Von: Martina Clavadetscher

Künstliche Intelligenz, Emanzipation, Herkunft und die eigene Bestimmung: Martina Clavadetscher lässt drei Frauenfiguren sprechen, die unterschiedlicher nicht sein könnten und doch quer durch Raum und Zeit miteinander verbunden sind. Dieses dichte, klangvolle Schauermärchen öffnet die Tür zu einer düsteren Welt, die nur gerade eine Handvoll Jahre in der Zukunft liegt. Die Entdeckung des Ungehorsams macht deutlich, wie komplex und konfliktbeladen das Zusammenleben von Menschen und K.I.s sein wird, und welche Bedeutung der Literatur zukommt. (ts)

Hitze, Regen, beißender Gestank.
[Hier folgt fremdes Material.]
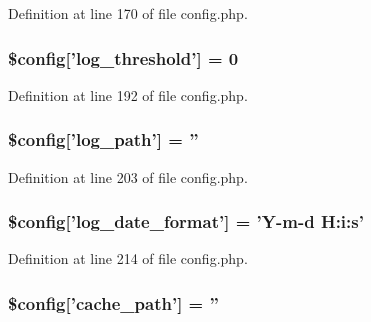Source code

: Definition at line 170 of file config.\-php.

\hypertarget{application_2config_2config_8php_a7e7fe9a5aa2c85e48865b154035dab6a}{
\subsubsection[{\$config}]{\setlength{\rightskip}{0pt plus 5cm}\$config\mbox{[}'log\-\_\-threshold'\mbox{]} = 0}}\label{application_2config_2config_8php_a7e7fe9a5aa2c85e48865b154035dab6a}


Definition at line 192 of file config.\-php.

\hypertarget{application_2config_2config_8php_aee8524f2388d21b1c73de5c48a82b687}{
\subsubsection[{\$config}]{\setlength{\rightskip}{0pt plus 5cm}\$config\mbox{[}'log\-\_\-path'\mbox{]} = ''}}\label{application_2config_2config_8php_aee8524f2388d21b1c73de5c48a82b687}


Definition at line 203 of file config.\-php.

\hypertarget{application_2config_2config_8php_a9cc05811c32c13c55ed407435a3a31b6}{
\subsubsection[{\$config}]{\setlength{\rightskip}{0pt plus 5cm}\$config\mbox{[}'log\-\_\-date\-\_\-format'\mbox{]} = 'Y-\/m-\/{\bf d} H\-:i\-:s'}}\label{application_2config_2config_8php_a9cc05811c32c13c55ed407435a3a31b6}


Definition at line 214 of file config.\-php.

\hypertarget{application_2config_2config_8php_ae3a5dd52b4d040adb6461b9a17d1e0f0}{
\subsubsection[{\$config}]{\setlength{\rightskip}{0pt plus 5cm}\$config\mbox{[}'cache\-\_\-path'\mbox{]} = ''}}\label{application_2config_2config_8php_ae3a5dd52b4d040adb6461b9a17d1e0f0}


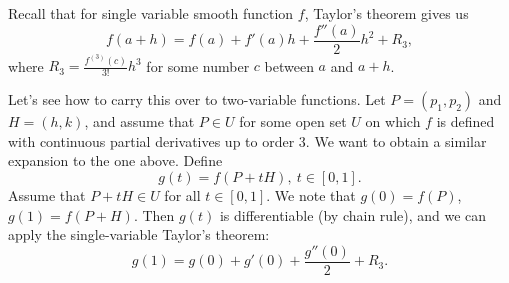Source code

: \documentclass{article}
\begin{document}
Recall that for single variable smooth function $f$, Taylor's theorem gives us 
\[f(a+h) = f(a) + f'(a)h + \frac{f''(a)}{2} h^2 + R_3,\]
where $R_3 = \frac{f^{(3)}(c)}{3!}h^3$ for some number $c$ between $a$ and $a+h$.

Let's see how to carry this over to two-variable functions. Let $P=(p_1,p_2)$ and $H=(h,k)$, and assume
that $P \in U$ for some open set $U$ on which $f$ is defined with continuous partial derivatives up to order $3$.
We want to obtain a similar expansion to the one above. Define 
\[g(t) = f(P+tH),\ t \in [0,1].\]
Assume that $P+tH \in U$ for all $t \in [0,1]$. We note that $g(0) = f(P)$, $g(1) = f(P+H)$. 
Then $g(t)$ is differentiable (by chain rule), and we can apply the single-variable Taylor's theorem:
\[g(1) = g(0) + g'(0) + \frac{g''(0)}{2}+R_3.\]
\end{document}
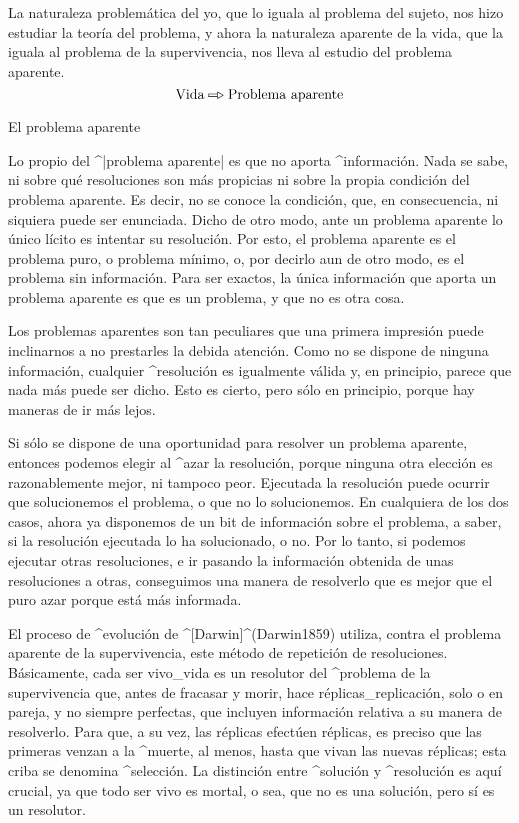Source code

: La naturaleza problemática del yo, que lo iguala al problema del sujeto,
nos hizo estudiar la teoría del problema, y ahora la naturaleza aparente
de la vida, que la iguala al problema de la supervivencia, nos lleva al
estudio del problema aparente.
$$\hbox{Vida} \etapa \hbox{Problema aparente}$$

\kern-12pt

\Section El problema aparente

Lo propio del ^|problema aparente| es que no aporta ^{información}. Nada
se sabe, ni sobre qué resoluciones son más propicias ni sobre la propia
condición del problema aparente. Es decir, no se conoce la condición,
que, en consecuencia, ni siquiera puede ser enunciada. Dicho de otro
modo, ante un problema aparente lo único lícito es intentar su
resolución. Por esto, el problema aparente es el problema puro, o
problema mínimo, o, por decirlo aun de otro modo, es el problema sin
información. Para ser exactos, la única información que aporta un
problema aparente es que es un problema, y que no es otra cosa.

Los problemas aparentes son tan peculiares que una primera impresión
puede inclinarnos a no prestarles la debida atención. Como no se dispone
de ninguna información, cualquier ^{resolución} es igualmente válida y,
en principio, parece que nada más puede ser dicho. Esto es cierto, pero
sólo en principio, porque hay maneras de ir más lejos.

Si sólo se dispone de una oportunidad para resolver un problema
aparente, entonces podemos elegir al ^{azar} la resolución, porque
ninguna otra elección es razonablemente mejor, ni tampoco peor.
Ejecutada la resolución puede ocurrir que solucionemos el problema, o
que no lo solucionemos. En cualquiera de los dos casos, ahora ya
disponemos de un bit de información sobre el problema, a saber, si la
resolución ejecutada lo ha solucionado, o no. Por lo tanto, si podemos
ejecutar otras resoluciones, e ir pasando la información obtenida de
unas resoluciones a otras, conseguimos una manera de resolverlo que es
mejor que el puro azar porque está más informada.

El proceso de ^{evolución} de ^[Darwin]^(Darwin1859) utiliza, contra el
problema aparente de la supervivencia, este método de repetición de
resoluciones. Básicamente, cada ser vivo_{vida} es un resolutor del
^{problema de la supervivencia} que, antes de fracasar y morir, hace
réplicas_{replicación}, solo o en pareja, y no siempre perfectas, que
incluyen información relativa a su manera de resolverlo. Para que, a su
vez, las réplicas efectúen réplicas, es preciso que las primeras venzan
a la ^{muerte}, al menos, hasta que vivan las nuevas réplicas; esta
criba se denomina ^{selección}. La distinción entre ^{solución} y
^{resolución} es aquí crucial, ya que todo ser vivo es mortal, o sea,
que no es una solución, pero sí es un resolutor.

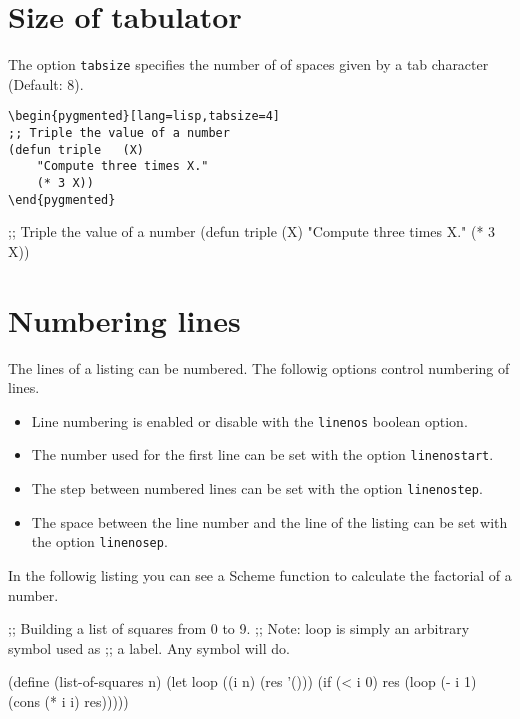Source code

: \documentclass[10pt,a4paper]{article}
\begin{document}
\section{Size of tabulator}

The option \verb|tabsize| specifies the number of of spaces given by a
tab character (Default: 8).

\begin{Verbatim}[showtabs,tabsize=1]
\begin{pygmented}[lang=lisp,tabsize=4]
;; Triple the value of a number
(defun triple	(X)
	"Compute three times X."
	(* 3 X))
\end{pygmented}
\end{Verbatim}

\begin{pygmented}[lang=lisp,tabsize=4]
;; Triple the value of a number
(defun triple	(X)
	"Compute three times X."
	(* 3 X))
\end{pygmented}


\section{Numbering lines}

The lines of a listing can be numbered. The followig options control
numbering of lines.
\begin{itemize}
  \item Line numbering is enabled or disable with the \verb|linenos|
  boolean option.
  \item The number used for the first line can be set with the option
  \verb|linenostart|.
  \item The step between numbered lines can be set with the option
  \verb|linenostep|.
  \item The space between the line number and the line of the listing
  can be set with the option \verb|linenosep|.
\end{itemize}

In the followig listing you can see a Scheme function to calculate the
factorial of a number.

\begin{Example}
\begin{pygmented}[lang=scheme,linenos,linenostart=1001,linenostep=2,linenosep=5mm]
;; Building a list of squares from 0 to 9.
;; Note: loop is simply an arbitrary symbol used as
;; a label. Any symbol will do.
 
(define (list-of-squares n)
  (let loop ((i n) (res '()))
    (if (< i 0)
        res
        (loop (- i 1) (cons (* i i) res)))))
\end{pygmented}
\end{Example}
\end{document}
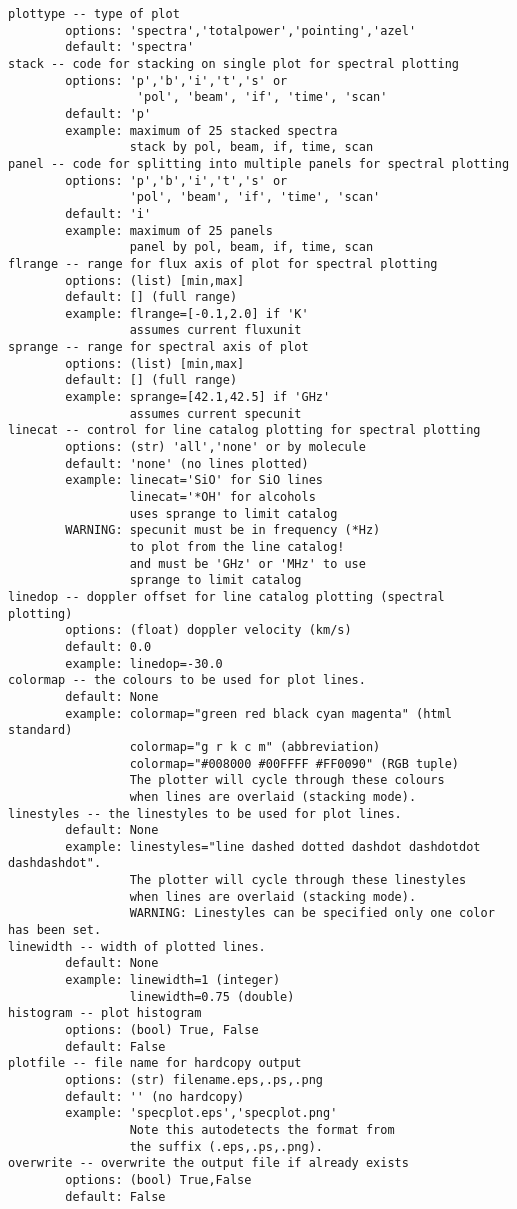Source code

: \begin{verbatim}
plottype -- type of plot
        options: 'spectra','totalpower','pointing','azel'
        default: 'spectra'
stack -- code for stacking on single plot for spectral plotting
        options: 'p','b','i','t','s' or
                  'pol', 'beam', 'if', 'time', 'scan'
        default: 'p'
        example: maximum of 25 stacked spectra
                 stack by pol, beam, if, time, scan
panel -- code for splitting into multiple panels for spectral plotting
        options: 'p','b','i','t','s' or
                 'pol', 'beam', 'if', 'time', 'scan'
        default: 'i'
        example: maximum of 25 panels
                 panel by pol, beam, if, time, scan
flrange -- range for flux axis of plot for spectral plotting
        options: (list) [min,max]
        default: [] (full range)
        example: flrange=[-0.1,2.0] if 'K'
                 assumes current fluxunit
sprange -- range for spectral axis of plot
        options: (list) [min,max]
        default: [] (full range)
        example: sprange=[42.1,42.5] if 'GHz'
                 assumes current specunit
linecat -- control for line catalog plotting for spectral plotting
        options: (str) 'all','none' or by molecule
        default: 'none' (no lines plotted)
        example: linecat='SiO' for SiO lines
                 linecat='*OH' for alcohols
                 uses sprange to limit catalog
        WARNING: specunit must be in frequency (*Hz)
                 to plot from the line catalog!
                 and must be 'GHz' or 'MHz' to use
                 sprange to limit catalog
linedop -- doppler offset for line catalog plotting (spectral plotting)
        options: (float) doppler velocity (km/s)
        default: 0.0
        example: linedop=-30.0
colormap -- the colours to be used for plot lines.
        default: None
        example: colormap="green red black cyan magenta" (html standard)
                 colormap="g r k c m" (abbreviation)
                 colormap="#008000 #00FFFF #FF0090" (RGB tuple)
                 The plotter will cycle through these colours
                 when lines are overlaid (stacking mode).
linestyles -- the linestyles to be used for plot lines.
        default: None
        example: linestyles="line dashed dotted dashdot dashdotdot dashdashdot".
                 The plotter will cycle through these linestyles
                 when lines are overlaid (stacking mode).
                 WARNING: Linestyles can be specified only one color has been set.
linewidth -- width of plotted lines.
        default: None
        example: linewidth=1 (integer)
                 linewidth=0.75 (double)
histogram -- plot histogram
        options: (bool) True, False
        default: False
plotfile -- file name for hardcopy output
        options: (str) filename.eps,.ps,.png
        default: '' (no hardcopy)
        example: 'specplot.eps','specplot.png'
                 Note this autodetects the format from
                 the suffix (.eps,.ps,.png).
overwrite -- overwrite the output file if already exists
        options: (bool) True,False
        default: False
\end{verbatim}

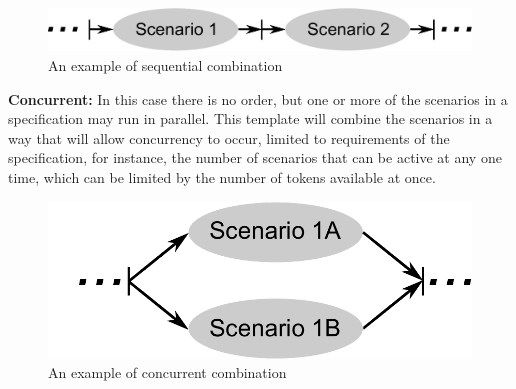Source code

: \documentclass[british,compsoc]{IEEEtran}
\begin{document}
\begin{figure}[h]
\begin{centering}
\includegraphics[scale=0.45]{Images/sequential_combination}
\par\end{centering}

\begin{centering}
\protect\caption{\label{fig:sequential_combination}An example of sequential combination}

\par\end{centering}

\end{figure}

\textbf{Concurrent:} In this case there is no order, but one or more
of the scenarios in a specification may run in parallel. This template
will combine the scenarios in a way that will allow concurrency to
occur, limited to requirements of the specification, for instance,
the number of scenarios that can be active at any one time, which
can be limited by the number of tokens available at once.

\begin{figure}[h]
\begin{centering}
\includegraphics[scale=0.45]{Images/concurrent_combination}
\par\end{centering}

\begin{centering}
\protect\caption{\label{fig:concurrent_combination}An example of concurrent combination}

\par\end{centering}

\end{figure}
\end{document}
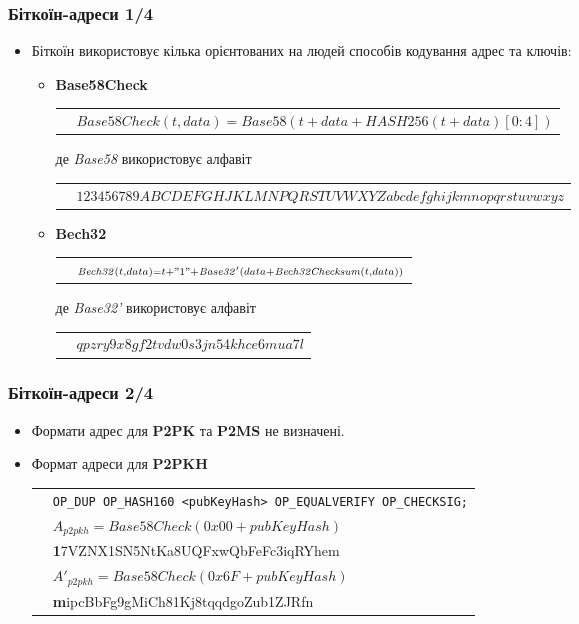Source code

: \documentclass{beamer}
\begin{document}
\begin{frame}
  \frametitle{Біткоїн-адреси 1/4}
  \begin{itemize}
  \item Біткоїн використовує кілька орієнтованих на людей способів кодування
    адрес та ключів:
    \begin{itemize}
    \item \textbf{Base58Check} \break
      \begin{tabular}{rl}
        &${\scriptstyle \mathit{Base58Check}(t, data) = \mathit{Base58}(t + data + \mathit{HASH256}(t + data)[0:4])}$ \\
      \end{tabular}
      \break
      де \textit{Base58} використовує алфавіт
      \break
      \begin{tabular}{rl}
        &${\scriptstyle 123456789ABCDEFGHJKLMNPQRSTUVWXYZabcdefghijkmnopqrstuvwxyz}$ \\
      \end{tabular}
    \item \textbf{Bech32}
      \break
      \begin{tabular}{rl}
        &${\scriptstyle \mathit{Bech32}(t, data) = t + "1" + \mathit{Base32'}(data + \mathit{Bech32Checksum}(t, data))}$ \\
      \end{tabular}
      \break
      де \textit{Base32'} використовує алфавіт
      \break
      \begin{tabular}{rl}
        &${\scriptstyle qpzry9x8gf2tvdw0s3jn54khce6mua7l}$ \\
      \end{tabular}
    \end{itemize}
  \end{itemize}
\end{frame}

\begin{frame}
  \frametitle{Біткоїн-адреси 2/4}
  \begin{itemize}
  \item Формати адрес для \textbf{P2PK} та \textbf{P2MS} не визначені.
  \item Формат адреси для \textbf{P2PKH}
    \break
    \begin{tabular}{rl}
      &\tiny\texttt{OP_DUP OP_HASH160 <pubKeyHash>
        OP_EQUALVERIFY OP_CHECKSIG;} \\
      &${\scriptstyle A_{\mathit{p2pkh}} = \mathit{Base58Check}(0x00 +
        pubKeyHash)}$ \\
      &{\scriptsize \quad\quad\quad \textbf{1}7VZNX1SN5NtKa8UQFxwQbFeFc3iqRYhem} \\
      &${\scriptstyle A'_{\mathit{p2pkh}} = \mathit{Base58Check}(0x6F +
        pubKeyHash)}$ \\
      &{\scriptsize \quad\quad\quad \textbf{m}ipcBbFg9gMiCh81Kj8tqqdgoZub1ZJRfn} \\
    \end{tabular}
  \end{itemize}
\end{frame}
\end{document}
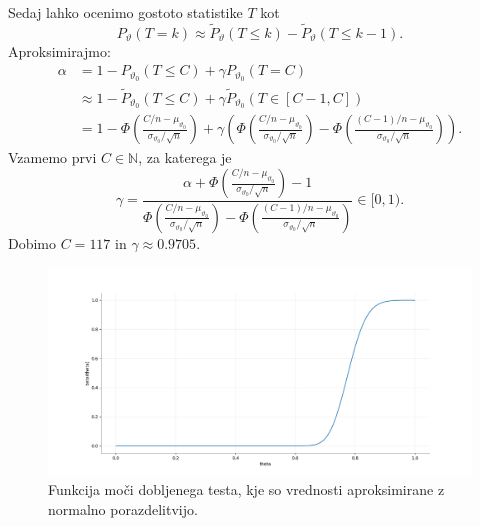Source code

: \documentclass[ letterpaper, titlepage, fleqn]{article}
\newcommand{\N}{\mathbb N}
\begin{document}
Sedaj lahko ocenimo gostoto statistike $T$ kot
$$P_\vartheta(T = k) \approx \tilde{P}_\vartheta(T \leq k) - \tilde{P}_\vartheta(T \leq k-1).$$
Aproksimirajmo:
\begin{equation*}
\begin{aligned}
\alpha &= 1 - P_{\vartheta_0}(T \leq C) + \gamma P_{\vartheta_0}(T = C) \\
&\approx 1 - \tilde{P}_{\vartheta_0}(T \leq C) + \gamma \tilde{P}_{\vartheta_0}(T \in [C-1, C]) \\
&= 1 - \Phi\left(\frac{C/n - \mu_{\vartheta_0}}{\sigma_{\vartheta_0} / \sqrt{n}}\right) + \gamma\left(
\Phi\left(\frac{C/n - \mu_{\vartheta_0}}{\sigma_{\vartheta_0} / \sqrt{n}}\right) -
\Phi\left(\frac{(C-1)/n - \mu_{\vartheta_0}}{\sigma_{\vartheta_0} / \sqrt{n}}\right)
\right).
\end{aligned}
\end{equation*}
Vzamemo prvi $C\in\N$, za katerega je 
$$\gamma = \frac{\alpha +
\Phi\left(\frac{C/n - \mu_{\vartheta_0}}{\sigma_{\vartheta_0} / \sqrt{n}}\right) - 1}
{\Phi\left(\frac{C/n - \mu_{\vartheta_0}}{\sigma_{\vartheta_0} / \sqrt{n}}\right) -
\Phi\left(\frac{(C-1)/n - \mu_{\vartheta_0}}{\sigma_{\vartheta_0} / \sqrt{n}}\right)} \in [0,1).$$
Dobimo $C = 117$ in $\gamma \approx 0.9705$.
\begin{center}
\begin{figure}[h]
\includegraphics[width=18cm]{graphics/FunkcijaMoci.png}
\caption{Funkcija moči dobljenega testa, kje so vrednosti aproksimirane z normalno porazdelitvijo.}
\end{figure}
\end{center}

\section{}
\end{document}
Iris tigert in Manhattan durch ihr Penthouse und wartet voller Ungeduld auf die nächste Dinnerparty, die ihr wieder ein wenig Leben einhaucht. Ling, angestellt in einer Sexpuppenfabrik im Südosten Chinas, kontrolliert künstliche Frauenkörper auf Herstellungsfehler, bevor sie sich abends bei Filmklassikern in ihre Einsamkeit zurückzieht. Und im alten, düsteren Europa folgt Ada ihren mathematischen Obsessionen, träumt von Berechnungen und neuartigen Maschinen, das Ungeheuerliche stets im Kopf. Drei Frauen in drei Welten: Sie alle sind auf der Suche nach einer Antwort – nach dem Kern der Dinge. Und sie alle sind, ohne es zu ahnen, miteinander verbunden. (Unionsverlag)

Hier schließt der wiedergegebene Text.